It's a chilly morning here in Alpine on this Presidents' Day holiday. After spending a week in San Angelo State Park, we're currently located in Lost Alaskan RV Park just north of town in Alpine, Texas, home of Sul Ross State University which also is the site for Museum of the Big Bend.
San Angelo, Texas
Our stay outside of San Angelo, Texas was pleasant. San Angelo State Park is just a few miles outside San Angelo making for easy day trips into the city. San Angelo sits on the Concho River and, like many cities, it developed a scenic river walk along the Concho in downtown. The visitor's center seems relatively new and is well designed. The volunteer ladies at the Visitor Center were helpful and had good information to share about San Angelo and the surrounding area. We spend some time at the San Angelo Museum of fine art where we took in the current exhibit, Inside Out, An exploration of women's status and roles in American society as reflected in fashion from foundation to silhouette.

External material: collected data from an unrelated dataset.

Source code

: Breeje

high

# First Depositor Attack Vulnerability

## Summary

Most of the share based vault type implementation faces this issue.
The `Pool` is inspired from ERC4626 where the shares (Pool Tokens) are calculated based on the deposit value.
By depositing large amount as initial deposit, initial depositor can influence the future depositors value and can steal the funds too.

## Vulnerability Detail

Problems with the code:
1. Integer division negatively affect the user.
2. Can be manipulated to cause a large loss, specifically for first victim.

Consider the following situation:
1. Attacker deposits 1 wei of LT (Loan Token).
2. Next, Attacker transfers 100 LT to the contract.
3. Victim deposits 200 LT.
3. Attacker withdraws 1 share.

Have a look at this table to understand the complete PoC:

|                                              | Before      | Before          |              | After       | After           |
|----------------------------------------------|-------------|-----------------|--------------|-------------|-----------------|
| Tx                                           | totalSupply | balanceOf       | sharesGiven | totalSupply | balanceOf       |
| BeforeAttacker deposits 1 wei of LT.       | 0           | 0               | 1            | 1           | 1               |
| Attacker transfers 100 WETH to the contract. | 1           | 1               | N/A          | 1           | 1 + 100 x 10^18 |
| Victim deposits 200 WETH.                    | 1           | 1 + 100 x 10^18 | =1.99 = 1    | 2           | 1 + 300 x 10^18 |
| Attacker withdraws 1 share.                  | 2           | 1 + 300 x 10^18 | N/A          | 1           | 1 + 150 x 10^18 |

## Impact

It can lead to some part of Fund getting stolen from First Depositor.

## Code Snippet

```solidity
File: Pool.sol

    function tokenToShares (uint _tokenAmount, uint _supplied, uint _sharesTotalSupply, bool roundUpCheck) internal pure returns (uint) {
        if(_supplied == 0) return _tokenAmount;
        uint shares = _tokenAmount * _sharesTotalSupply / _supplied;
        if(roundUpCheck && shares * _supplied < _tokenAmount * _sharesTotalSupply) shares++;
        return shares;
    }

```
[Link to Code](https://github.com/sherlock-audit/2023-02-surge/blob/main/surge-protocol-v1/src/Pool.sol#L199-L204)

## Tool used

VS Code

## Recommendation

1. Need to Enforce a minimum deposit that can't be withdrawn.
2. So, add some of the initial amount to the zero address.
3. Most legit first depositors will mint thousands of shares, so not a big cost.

San Angelo River Walk along the Concho River
Downtown San Angelo
Fort Stockton, Texas
We traveled from San Angelo to Fort Stockton, Texas. The trip was windy which brings to mind conversations we've had with folks in Texas about the somewhat ever present wind. When you mention the high winds in Texas you will sometimes get an explanation from residents that goes something like this, "The reason for the high wind in Texas is there's nothing between the North Pole and us except barbed wire." And I heard, "There's not so much as a hill between us and the North Pole."
That's just fine, fine, fine, but doesn't explain the damned southernly winds that blew Miranda around all day between San Angelo and Fort Stockton. Whatever. I've about had enough of the Texas winds for a while, but it'll be a while before we leave this great state and the accompanying wide open spaces and said high winds, so I prolly should just shut up about it.
Fort Stockton was only a stop over spot on the way to Alpine and Marfa and Big Bend. Fort Stockton felt like a town catering to the oil industry, kinda rough around the edges and not much at which one need spend too much time pondering or looking for. I'm probably wrong somehow, but maybe not. Maybe the damned wind was affecting my perception.
On the way to Fort Stockton it occurred to me the skunk is just like the possum and the armadillo in the southeast. Just another creature caught in the headlights with no where to go but under someone's tires. The result is the same, many a carcass in and along the roadside. You'd think with as much wide open space and sight distances, they'd be able to navigate away with oncoming 80 mile an hour (speed limit) vehicles. But no. The only difference between them and the 'possums is the immediate smell. That lovely fragrance of skunk permeating my senses and Miranda. Skunk may be the Texas state fragrance. I should contact Governor Abbot about making it official.
Please don't write me to explain how great is Texas. By now I have a very good understanding, some of it from locals, from flags hanging from every available space and the star embedded in the rest of the available space. I get it. Texas is special, about like Alabama is special, just bigger and dryer. Bigger. Big.